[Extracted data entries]
#####

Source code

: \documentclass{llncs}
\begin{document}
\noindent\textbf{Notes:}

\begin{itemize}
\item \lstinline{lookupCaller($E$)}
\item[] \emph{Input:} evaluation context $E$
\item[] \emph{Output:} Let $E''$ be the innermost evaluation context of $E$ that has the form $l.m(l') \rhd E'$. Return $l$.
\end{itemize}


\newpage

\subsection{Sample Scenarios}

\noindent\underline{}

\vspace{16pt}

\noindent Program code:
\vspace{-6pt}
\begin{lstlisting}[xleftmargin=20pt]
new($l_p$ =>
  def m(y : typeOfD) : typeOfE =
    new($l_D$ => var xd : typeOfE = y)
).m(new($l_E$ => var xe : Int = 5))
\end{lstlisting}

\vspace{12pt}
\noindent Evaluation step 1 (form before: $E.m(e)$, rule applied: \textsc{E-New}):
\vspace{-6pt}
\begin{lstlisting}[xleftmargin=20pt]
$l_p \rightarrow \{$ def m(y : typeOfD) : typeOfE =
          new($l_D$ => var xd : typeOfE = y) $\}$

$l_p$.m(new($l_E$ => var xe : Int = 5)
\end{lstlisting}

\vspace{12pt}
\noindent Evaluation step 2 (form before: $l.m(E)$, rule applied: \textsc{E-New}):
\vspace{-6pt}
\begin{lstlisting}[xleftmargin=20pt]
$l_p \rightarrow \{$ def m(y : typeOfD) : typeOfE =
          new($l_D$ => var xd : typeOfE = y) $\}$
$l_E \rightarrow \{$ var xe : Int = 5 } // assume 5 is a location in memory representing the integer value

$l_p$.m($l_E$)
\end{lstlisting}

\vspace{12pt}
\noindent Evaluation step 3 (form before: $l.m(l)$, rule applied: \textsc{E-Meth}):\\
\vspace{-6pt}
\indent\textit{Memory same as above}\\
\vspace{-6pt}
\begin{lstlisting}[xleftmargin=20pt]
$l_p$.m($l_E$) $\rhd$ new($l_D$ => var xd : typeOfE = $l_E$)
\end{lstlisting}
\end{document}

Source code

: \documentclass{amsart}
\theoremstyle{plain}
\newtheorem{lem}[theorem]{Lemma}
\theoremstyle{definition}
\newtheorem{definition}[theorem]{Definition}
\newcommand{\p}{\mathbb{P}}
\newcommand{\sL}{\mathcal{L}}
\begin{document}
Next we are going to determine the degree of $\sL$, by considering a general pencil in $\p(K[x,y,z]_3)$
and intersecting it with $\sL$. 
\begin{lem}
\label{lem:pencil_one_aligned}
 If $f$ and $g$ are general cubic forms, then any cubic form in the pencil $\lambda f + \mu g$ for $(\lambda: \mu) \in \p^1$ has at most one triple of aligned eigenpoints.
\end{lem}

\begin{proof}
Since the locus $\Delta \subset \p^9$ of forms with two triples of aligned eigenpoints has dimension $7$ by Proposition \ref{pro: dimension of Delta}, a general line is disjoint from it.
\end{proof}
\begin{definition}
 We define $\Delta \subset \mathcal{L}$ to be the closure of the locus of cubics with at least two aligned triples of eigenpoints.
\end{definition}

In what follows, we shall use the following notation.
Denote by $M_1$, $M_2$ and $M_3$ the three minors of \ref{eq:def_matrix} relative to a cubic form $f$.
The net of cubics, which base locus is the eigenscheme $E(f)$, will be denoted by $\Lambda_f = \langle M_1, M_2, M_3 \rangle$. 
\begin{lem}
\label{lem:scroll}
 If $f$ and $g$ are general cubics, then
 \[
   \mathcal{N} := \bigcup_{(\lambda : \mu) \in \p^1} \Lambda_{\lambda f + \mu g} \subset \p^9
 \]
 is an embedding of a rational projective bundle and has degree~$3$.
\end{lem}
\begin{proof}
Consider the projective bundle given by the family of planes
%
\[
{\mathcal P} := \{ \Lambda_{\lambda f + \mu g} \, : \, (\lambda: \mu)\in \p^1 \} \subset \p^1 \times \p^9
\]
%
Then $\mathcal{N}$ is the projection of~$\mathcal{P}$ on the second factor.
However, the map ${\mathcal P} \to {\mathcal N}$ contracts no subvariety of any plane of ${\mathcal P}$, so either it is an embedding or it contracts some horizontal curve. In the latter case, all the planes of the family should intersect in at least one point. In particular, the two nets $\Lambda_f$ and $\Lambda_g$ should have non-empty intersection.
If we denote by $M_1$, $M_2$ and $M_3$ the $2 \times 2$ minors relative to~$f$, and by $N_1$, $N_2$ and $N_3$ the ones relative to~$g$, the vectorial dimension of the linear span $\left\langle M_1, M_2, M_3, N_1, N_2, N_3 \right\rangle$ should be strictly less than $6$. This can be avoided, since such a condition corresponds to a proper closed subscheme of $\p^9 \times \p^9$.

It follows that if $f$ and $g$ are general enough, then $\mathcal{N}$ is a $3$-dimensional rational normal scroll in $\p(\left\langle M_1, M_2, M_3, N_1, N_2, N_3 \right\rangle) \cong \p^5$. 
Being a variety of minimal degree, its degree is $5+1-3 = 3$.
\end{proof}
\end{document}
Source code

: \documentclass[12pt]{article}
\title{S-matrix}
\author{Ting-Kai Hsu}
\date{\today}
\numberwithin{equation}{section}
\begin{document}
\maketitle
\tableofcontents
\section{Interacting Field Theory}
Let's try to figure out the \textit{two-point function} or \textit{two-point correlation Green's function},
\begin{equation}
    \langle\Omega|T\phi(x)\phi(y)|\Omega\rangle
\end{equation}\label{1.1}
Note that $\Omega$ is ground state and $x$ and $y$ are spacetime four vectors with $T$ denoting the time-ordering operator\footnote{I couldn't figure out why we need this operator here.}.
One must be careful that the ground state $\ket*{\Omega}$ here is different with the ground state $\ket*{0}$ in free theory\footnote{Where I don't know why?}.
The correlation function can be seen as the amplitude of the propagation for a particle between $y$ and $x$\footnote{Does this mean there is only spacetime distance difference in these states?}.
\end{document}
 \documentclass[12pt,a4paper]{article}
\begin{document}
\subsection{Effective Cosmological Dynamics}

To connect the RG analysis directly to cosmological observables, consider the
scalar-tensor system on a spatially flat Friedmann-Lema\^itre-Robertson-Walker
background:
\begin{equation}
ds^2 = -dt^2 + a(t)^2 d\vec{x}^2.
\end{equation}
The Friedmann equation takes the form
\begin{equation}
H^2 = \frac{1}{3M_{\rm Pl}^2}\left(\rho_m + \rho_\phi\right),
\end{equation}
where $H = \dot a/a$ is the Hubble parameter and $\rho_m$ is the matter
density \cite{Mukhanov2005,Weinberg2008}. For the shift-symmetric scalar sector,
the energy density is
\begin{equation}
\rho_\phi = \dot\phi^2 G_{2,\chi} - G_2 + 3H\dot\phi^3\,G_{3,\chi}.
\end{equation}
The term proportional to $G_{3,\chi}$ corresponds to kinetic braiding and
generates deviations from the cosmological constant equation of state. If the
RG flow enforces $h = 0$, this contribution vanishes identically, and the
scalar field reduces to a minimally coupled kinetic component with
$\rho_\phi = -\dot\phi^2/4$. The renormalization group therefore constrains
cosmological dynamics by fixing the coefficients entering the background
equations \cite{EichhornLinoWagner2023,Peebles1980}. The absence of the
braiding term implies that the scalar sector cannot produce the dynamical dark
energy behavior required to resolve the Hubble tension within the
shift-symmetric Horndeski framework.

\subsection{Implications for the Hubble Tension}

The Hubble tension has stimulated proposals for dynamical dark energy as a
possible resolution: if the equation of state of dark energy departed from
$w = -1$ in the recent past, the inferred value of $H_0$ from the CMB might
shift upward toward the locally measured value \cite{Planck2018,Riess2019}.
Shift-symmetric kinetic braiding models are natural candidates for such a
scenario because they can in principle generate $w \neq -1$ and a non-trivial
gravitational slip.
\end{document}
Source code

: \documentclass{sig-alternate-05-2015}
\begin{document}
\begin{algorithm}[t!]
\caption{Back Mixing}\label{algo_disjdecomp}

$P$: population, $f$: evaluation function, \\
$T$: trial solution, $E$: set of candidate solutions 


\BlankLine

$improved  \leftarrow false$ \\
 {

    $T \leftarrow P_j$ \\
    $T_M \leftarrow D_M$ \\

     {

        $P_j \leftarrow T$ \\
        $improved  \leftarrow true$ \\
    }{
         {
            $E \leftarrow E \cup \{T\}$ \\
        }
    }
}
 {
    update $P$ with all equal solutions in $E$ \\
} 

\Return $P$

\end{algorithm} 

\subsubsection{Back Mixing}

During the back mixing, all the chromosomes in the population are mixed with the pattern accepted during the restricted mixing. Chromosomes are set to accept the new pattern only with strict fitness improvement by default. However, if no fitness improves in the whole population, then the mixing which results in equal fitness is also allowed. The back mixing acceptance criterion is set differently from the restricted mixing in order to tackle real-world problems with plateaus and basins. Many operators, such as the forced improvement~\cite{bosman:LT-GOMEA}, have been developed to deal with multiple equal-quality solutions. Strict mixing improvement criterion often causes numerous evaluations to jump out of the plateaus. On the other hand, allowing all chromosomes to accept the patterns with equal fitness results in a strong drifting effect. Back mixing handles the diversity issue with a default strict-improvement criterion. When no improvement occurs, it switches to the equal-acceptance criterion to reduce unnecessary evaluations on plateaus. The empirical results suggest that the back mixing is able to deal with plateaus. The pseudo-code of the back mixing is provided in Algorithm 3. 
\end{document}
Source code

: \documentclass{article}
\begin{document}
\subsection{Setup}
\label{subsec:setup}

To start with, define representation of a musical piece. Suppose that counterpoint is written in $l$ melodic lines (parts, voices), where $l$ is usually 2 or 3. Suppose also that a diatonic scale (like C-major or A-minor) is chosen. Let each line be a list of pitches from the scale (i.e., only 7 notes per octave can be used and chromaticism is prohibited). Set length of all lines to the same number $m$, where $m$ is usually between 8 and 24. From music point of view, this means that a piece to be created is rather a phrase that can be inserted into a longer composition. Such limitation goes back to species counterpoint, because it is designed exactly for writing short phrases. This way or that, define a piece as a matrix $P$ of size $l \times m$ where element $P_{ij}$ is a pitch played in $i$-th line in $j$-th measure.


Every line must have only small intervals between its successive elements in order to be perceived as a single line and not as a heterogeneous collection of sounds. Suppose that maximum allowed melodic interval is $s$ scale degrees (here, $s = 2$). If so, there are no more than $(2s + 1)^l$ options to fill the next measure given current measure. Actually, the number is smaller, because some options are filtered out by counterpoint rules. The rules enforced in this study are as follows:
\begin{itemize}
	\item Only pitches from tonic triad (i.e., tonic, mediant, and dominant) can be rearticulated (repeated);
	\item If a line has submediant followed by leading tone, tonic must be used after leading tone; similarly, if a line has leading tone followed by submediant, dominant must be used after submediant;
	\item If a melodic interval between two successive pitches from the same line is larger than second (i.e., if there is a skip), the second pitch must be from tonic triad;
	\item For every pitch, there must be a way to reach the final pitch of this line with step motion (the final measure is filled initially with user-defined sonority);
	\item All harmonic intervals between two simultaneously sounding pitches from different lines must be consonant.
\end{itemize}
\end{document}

#####

▶ Description of the task:
Go through the data and show each line that holds "intervals".

▶ Output below:
Every line must have only small intervals between its successive elements in order to be perceived as a single line and not as a heterogeneous collection of sounds. Suppose that maximum allowed melodic interval is $s$ scale degrees (here, $s = 2$). If so, there are no more than $(2s + 1)^l$ options to fill the next measure given current measure. Actually, the number is smaller, because some options are filtered out by counterpoint rules. The rules enforced in this study are as follows:
	\item All harmonic intervals between two simultaneously sounding pitches from different lines must be consonant.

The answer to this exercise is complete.